### TASK DETAILS
State how many lines in the records below contain the word "print". Nothing else is needed.

### EXERCISE MATERIAL
________
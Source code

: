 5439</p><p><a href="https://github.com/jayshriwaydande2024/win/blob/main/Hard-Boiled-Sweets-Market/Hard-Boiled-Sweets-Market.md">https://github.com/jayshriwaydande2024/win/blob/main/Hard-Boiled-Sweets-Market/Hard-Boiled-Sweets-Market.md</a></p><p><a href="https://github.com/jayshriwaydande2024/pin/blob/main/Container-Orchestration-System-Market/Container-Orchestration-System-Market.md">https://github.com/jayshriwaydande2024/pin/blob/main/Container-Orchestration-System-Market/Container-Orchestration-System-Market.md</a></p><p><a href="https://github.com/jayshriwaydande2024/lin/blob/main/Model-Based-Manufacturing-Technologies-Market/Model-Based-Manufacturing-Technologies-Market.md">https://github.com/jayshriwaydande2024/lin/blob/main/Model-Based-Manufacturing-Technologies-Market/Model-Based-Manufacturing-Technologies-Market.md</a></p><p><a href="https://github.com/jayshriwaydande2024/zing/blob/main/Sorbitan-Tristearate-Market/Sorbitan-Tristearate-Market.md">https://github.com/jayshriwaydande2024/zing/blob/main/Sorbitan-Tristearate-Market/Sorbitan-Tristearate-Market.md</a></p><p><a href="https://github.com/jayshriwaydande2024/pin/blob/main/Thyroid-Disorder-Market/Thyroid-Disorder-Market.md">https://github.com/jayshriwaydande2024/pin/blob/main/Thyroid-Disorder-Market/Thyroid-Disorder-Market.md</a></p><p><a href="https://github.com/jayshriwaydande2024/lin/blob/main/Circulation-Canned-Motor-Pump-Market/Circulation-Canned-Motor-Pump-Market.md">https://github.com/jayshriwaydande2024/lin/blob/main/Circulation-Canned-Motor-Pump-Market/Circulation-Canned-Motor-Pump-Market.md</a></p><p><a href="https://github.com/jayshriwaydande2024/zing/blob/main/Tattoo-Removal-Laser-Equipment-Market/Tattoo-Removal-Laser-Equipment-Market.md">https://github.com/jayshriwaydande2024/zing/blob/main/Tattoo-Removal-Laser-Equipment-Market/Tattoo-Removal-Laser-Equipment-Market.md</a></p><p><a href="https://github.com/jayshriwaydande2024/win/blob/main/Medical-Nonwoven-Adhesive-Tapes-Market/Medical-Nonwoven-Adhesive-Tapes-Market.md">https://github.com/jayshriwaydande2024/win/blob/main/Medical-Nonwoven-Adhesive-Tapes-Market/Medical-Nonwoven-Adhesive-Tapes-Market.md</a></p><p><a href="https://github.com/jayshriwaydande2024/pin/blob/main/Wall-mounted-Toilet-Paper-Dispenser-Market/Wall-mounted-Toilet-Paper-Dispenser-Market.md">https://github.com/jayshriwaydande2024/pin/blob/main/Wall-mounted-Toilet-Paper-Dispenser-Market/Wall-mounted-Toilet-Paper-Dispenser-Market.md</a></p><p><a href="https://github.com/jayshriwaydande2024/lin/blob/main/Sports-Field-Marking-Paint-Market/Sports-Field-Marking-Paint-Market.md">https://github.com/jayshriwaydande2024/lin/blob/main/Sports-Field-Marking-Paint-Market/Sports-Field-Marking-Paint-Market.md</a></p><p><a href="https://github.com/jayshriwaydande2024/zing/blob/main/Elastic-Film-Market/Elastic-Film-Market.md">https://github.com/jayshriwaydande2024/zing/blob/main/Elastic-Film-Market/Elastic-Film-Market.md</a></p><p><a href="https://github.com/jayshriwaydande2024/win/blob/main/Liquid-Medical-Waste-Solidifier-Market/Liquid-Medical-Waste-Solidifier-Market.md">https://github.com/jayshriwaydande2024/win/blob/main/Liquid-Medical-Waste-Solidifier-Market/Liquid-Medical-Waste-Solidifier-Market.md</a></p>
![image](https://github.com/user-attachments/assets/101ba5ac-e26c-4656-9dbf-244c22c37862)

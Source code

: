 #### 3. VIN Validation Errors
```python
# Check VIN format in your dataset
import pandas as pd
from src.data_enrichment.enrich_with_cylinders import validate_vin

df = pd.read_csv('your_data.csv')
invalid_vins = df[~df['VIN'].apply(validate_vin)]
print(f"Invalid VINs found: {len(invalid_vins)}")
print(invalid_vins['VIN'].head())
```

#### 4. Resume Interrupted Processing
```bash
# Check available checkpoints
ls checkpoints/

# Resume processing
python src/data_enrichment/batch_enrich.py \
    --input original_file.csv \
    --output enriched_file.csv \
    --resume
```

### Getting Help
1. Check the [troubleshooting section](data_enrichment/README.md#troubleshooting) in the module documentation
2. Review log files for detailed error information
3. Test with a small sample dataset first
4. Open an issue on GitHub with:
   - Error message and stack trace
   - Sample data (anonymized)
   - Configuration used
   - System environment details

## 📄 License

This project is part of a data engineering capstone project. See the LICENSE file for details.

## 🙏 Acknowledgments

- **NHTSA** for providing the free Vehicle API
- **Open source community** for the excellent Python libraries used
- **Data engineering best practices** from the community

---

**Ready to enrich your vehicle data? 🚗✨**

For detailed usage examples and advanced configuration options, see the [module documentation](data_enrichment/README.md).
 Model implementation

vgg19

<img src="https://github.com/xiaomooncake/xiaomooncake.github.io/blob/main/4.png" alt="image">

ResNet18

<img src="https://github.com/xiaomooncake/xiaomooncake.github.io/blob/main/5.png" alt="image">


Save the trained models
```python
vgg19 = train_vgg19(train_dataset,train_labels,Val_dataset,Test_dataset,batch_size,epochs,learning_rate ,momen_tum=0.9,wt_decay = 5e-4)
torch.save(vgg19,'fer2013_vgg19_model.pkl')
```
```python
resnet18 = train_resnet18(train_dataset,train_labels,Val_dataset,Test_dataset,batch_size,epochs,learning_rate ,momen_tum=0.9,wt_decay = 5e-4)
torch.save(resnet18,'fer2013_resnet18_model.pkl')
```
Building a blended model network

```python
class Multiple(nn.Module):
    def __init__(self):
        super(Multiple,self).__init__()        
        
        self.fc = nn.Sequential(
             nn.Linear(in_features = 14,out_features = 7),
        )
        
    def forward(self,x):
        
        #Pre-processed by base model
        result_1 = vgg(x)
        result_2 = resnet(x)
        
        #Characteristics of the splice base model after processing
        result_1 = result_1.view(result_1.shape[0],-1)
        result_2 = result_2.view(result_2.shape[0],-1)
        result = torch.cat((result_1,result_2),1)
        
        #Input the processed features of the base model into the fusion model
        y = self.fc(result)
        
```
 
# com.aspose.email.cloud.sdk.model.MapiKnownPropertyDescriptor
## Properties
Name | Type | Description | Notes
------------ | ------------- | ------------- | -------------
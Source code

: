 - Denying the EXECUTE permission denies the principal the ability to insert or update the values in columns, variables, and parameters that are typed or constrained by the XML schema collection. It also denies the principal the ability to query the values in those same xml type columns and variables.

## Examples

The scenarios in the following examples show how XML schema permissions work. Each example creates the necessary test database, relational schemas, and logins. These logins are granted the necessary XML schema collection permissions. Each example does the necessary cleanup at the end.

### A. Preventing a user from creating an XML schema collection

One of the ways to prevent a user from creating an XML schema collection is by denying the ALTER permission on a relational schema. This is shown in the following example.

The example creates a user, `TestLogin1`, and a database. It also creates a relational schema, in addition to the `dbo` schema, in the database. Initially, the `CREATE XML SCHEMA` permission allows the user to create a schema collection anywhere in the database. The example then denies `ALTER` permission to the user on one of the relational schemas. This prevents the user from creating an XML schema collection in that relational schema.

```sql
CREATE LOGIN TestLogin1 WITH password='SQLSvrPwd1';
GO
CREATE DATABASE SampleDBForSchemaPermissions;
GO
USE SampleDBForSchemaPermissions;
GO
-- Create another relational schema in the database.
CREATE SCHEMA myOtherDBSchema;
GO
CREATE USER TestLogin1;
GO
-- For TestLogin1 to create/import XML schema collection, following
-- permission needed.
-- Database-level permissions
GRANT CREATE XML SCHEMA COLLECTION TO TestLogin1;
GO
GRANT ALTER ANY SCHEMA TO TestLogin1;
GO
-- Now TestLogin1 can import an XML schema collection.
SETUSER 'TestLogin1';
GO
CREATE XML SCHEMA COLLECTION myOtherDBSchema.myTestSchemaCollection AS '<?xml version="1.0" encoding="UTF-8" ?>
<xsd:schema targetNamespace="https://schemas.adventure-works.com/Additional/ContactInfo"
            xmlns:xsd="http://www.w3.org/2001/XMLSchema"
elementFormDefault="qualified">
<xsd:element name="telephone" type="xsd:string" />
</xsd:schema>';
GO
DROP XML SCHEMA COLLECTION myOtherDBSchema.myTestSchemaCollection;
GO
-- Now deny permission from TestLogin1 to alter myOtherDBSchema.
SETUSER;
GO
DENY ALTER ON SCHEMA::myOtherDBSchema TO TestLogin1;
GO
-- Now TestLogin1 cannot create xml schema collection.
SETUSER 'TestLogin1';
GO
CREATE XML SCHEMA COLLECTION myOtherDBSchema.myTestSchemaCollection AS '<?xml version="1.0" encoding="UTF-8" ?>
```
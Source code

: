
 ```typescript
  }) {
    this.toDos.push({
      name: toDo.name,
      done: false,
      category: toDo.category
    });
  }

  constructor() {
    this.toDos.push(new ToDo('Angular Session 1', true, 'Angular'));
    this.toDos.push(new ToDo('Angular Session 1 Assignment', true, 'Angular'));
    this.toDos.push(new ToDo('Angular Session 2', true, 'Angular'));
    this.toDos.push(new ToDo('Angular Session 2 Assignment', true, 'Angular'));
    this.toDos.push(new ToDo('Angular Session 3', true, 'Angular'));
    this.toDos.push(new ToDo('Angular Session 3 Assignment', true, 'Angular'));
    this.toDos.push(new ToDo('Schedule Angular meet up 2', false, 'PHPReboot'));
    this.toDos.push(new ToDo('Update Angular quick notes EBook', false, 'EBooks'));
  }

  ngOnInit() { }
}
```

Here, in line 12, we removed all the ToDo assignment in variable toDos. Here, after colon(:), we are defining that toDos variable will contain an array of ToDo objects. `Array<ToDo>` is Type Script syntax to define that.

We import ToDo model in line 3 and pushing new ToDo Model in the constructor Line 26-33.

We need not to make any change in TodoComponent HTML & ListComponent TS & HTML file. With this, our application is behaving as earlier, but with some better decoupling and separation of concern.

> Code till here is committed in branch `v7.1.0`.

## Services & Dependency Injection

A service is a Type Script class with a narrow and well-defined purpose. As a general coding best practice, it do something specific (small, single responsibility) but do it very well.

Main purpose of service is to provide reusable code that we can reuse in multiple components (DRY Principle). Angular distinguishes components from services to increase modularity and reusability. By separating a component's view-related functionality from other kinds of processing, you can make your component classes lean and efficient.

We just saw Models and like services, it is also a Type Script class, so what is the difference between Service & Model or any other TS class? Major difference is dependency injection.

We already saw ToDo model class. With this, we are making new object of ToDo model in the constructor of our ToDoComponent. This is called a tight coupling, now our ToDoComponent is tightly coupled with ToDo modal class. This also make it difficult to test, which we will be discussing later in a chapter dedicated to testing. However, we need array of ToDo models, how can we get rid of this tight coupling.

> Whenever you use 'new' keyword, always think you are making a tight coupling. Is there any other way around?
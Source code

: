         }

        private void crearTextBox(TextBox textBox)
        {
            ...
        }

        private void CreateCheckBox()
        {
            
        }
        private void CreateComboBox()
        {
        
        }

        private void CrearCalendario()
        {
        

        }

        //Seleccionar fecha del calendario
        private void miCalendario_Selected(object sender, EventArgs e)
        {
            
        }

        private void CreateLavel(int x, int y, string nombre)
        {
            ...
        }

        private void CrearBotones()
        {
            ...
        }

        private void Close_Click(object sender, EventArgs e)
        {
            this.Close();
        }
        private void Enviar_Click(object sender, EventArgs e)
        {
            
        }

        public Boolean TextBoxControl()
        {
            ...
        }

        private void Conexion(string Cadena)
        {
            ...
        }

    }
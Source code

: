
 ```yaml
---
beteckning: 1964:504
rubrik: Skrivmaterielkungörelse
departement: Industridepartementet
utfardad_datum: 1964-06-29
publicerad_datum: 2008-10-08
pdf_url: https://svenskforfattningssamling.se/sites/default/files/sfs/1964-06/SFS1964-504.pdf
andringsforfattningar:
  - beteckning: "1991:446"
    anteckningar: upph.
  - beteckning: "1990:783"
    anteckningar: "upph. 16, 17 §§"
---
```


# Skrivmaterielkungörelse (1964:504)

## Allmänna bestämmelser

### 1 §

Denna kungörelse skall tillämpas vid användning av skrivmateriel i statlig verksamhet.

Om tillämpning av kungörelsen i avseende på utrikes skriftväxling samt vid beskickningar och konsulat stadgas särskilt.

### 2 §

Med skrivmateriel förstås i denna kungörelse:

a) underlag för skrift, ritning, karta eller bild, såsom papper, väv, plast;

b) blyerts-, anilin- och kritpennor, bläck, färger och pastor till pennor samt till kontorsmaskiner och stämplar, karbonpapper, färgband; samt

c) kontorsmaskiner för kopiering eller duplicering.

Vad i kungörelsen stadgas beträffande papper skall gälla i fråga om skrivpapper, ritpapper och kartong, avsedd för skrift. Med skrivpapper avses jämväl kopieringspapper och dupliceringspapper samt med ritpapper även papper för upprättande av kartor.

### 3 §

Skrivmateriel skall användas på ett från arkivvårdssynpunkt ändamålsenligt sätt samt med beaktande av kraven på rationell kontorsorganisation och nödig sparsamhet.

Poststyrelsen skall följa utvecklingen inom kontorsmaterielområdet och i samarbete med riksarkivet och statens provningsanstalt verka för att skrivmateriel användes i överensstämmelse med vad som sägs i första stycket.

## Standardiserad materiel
________
### RESPONSE TO THE TASK
2